# [solved] system won't boot anymore (help!)

## bpoint

My system has just decided it doesn't want to start up anymore.  The last thing I did was re-emerge netqmail with some custom patches, then reboot -- but I highly doubt that has anything to do with this.

Currently I get this on my console (I've trimmed the top a bit):

```
VFS: Mounted root (ext3 filesystem).

Freeing init memory: 100K

INIT: version 2.86 booting

Gentoo Linux; http://www.gentoo.org/

 Copyright 1999-2007 Gentoo Foundation; Distributed under the GPLv2

Press I to enter interactive boot mode

 * Mounting proc at /proc ...                                             [ ok ]

 * Mounting sysfs at /sys ...                                             [ ok ]

 * Mounting /dev for udev ...                                             [ ok ]

 * Seeding /dev with needed nodes ...                                     [ ok ]

 * Starting udevd ...                                                     [ ok ]

 * Populating /dev with existing devices through uevents ...              [ ok ]

 * Letting udev process events ... *   udev loading module sg

                                        [ ok ]

 * Finalizing udev configuration ...                                      [ ok ]

 * Mounting devpts at /dev/pts ...                                        [ ok ]

 * Skipping root filesystem check (fstab's passno == 0) ...               [ ok ]

 * Remounting root filesystem read/write ...                              [ ok ]

 * Checking all filesystems ...                                           [ ok ]

 * Mounting local filesystems ...                                         [ ok ]

 * Mounting USB device filesystem (usbfs) ...                             [ ok ]

 * Activating (possible) swap ...                                         [ ok ]

 * Setting system clock using the hardware clock [UTC] ...                [ ok ]

 * Configuring kernel parameters ...                                      [ ok ]

 * Updating environment ...                                               [ ok ]

 * Cleaning /var/lock, /var/run ...                                       [ ok ]

 * Wiping /tmp directory ...                                              [ ok ]

 * Device initiated services: udev-postmount

 * Setting hostname to kuro-pro ...                                       [ ok ]

```

...and that's it.  It stops there.  I've waited 30 minutes and it still doesn't budge.

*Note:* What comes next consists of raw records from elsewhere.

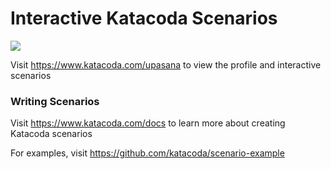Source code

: # Interactive Katacoda Scenarios

[![](http://shields.katacoda.com/katacoda/upasana/count.svg)](https://www.katacoda.com/upasana "Get your profile on Katacoda.com")

Visit https://www.katacoda.com/upasana to view the profile and interactive scenarios

### Writing Scenarios
Visit https://www.katacoda.com/docs to learn more about creating Katacoda scenarios

For examples, visit https://github.com/katacoda/scenario-example
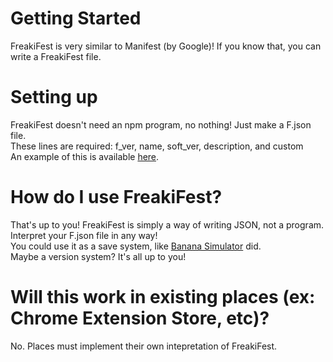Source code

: # Getting Started
FreakiFest is very similar to Manifest (by Google)! If you know that, you can write a FreakiFest file.
# Setting up
FreakiFest doesn't need an npm program, no nothing! Just make a F.json file.
<br>
These lines are required:
f_ver, name, soft_ver, description, and custom
<br>
An example of this is available [here](../examples/plain.json).
# How do I use FreakiFest?
That's up to you! FreakiFest is simply a way of writing JSON, not a program.
<br>
Interpret your F.json file in any way!
<br>
You could use it as a save system, like [Banana Simulator](https://github.com/Freakybob-Team-Games/Banana-Simulator) did.
<br>
Maybe a version system? It's all up to you!
# Will this work in existing places (ex: Chrome Extension Store, etc)?
No. Places must implement their own intepretation of FreakiFest.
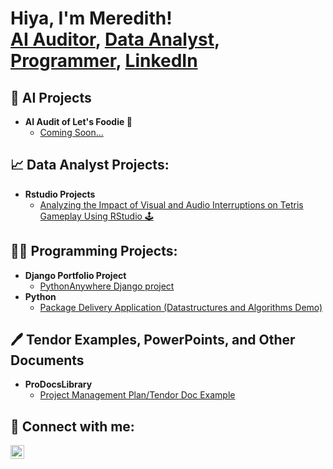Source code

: <h1>Hiya, I'm Meredith! <br/><a href="https://github.com/MeredithSalois/AI-Projects">AI Auditor</a>, <a href="https://www.linkedin.com/in/meredithsalois/">Data Analyst</a>, <a href="https://github.com/MeredithSalois">Programmer</a>, <a href="https://www.linkedin.com/in/meredithsalois/">LinkedIn</a></h1>

<h2>🤖 AI Projects</h2>

- <b>AI Audit of Let's Foodie 🫛</b>
  - [Coming Soon...](https://github.com/MeredithSalois/AI-Projects)

<h2>📈 Data Analyst Projects:</h2>

- <b>Rstudio Projects</b>
  - [Analyzing the Impact of Visual and Audio Interruptions on Tetris Gameplay Using RStudio 🕹️](https://github.com/MeredithSalois/Rstudio-Project)
 
<h2>👨‍💻 Programming Projects:</h2>

- <b>Django Portfolio Project</b>
  - [PythonAnywhere Django project](https://github.com/MeredithSalois/Django-Portfolio-Practice)
- <b>Python</b>
  - [Package Delivery Application (Datastructures and Algorithms Demo)](https://github.com/joshmadakor1/Package-Delivery-Pathfinding-Algorithm)


<h2>🖊️ Tendor Examples, PowerPoints, and Other Documents</h2>

- <b>ProDocsLibrary</b>
  - [Project Management Plan/Tendor Doc Example](https://github.com/MeredithSalois/ProDocsLibrary/blob/main/Project%20Management%20Plan.pdf)

<h2> 🤳 Connect with me:</h2>

[<img align="left" alt="MeredithSalois | LinkedIn" width="22px" src="https://github.com/MeredithSalois/MeredithSalois/assets/127200950/890f3c31-8c8a-4a97-8840-c24f6a693edf" />][linkedin]

[linkedin]: https://linkedin.com/in/meredithsalois

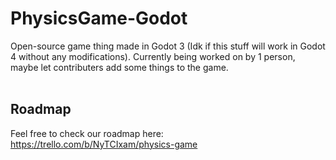 # PhysicsGame-Godot
Open-source game thing made in Godot 3 (Idk if this stuff will work in Godot 4 without any modifications). Currently being worked on by 1 person, maybe let contributers add some things to the game. <br />
<br />
## Roadmap
Feel free to check our roadmap here: <br />
https://trello.com/b/NyTCIxam/physics-game
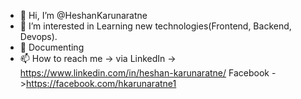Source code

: - 👋 Hi, I’m @HeshanKarunaratne
- 👀 I’m interested in Learning new technologies(Frontend, Backend, Devops).
- 🌱 Documenting
- 📫 How to reach me -> via 
                         LinkedIn -> https://www.linkedin.com/in/heshan-karunaratne/ 
                         Facebook ->https://facebook.com/hkarunaratne1

<!---
HeshanKarunaratne/HeshanKarunaratne is a ✨ special ✨ repository because its `README.md` (this file) appears on your GitHub profile.
You can click the Preview link to take a look at your changes.
--->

I am able to enter interactive mode, and have no problems aborting the boot phase and getting a bash prompt.  I can then do a rc-config start <service> manually and pretty much bring everything back up.  I checked top to see if some process might be taking 100% CPU time, but nothing like that seems to be causing the boot to fail.

I've run fsck on all of the filesystems and everything is clean.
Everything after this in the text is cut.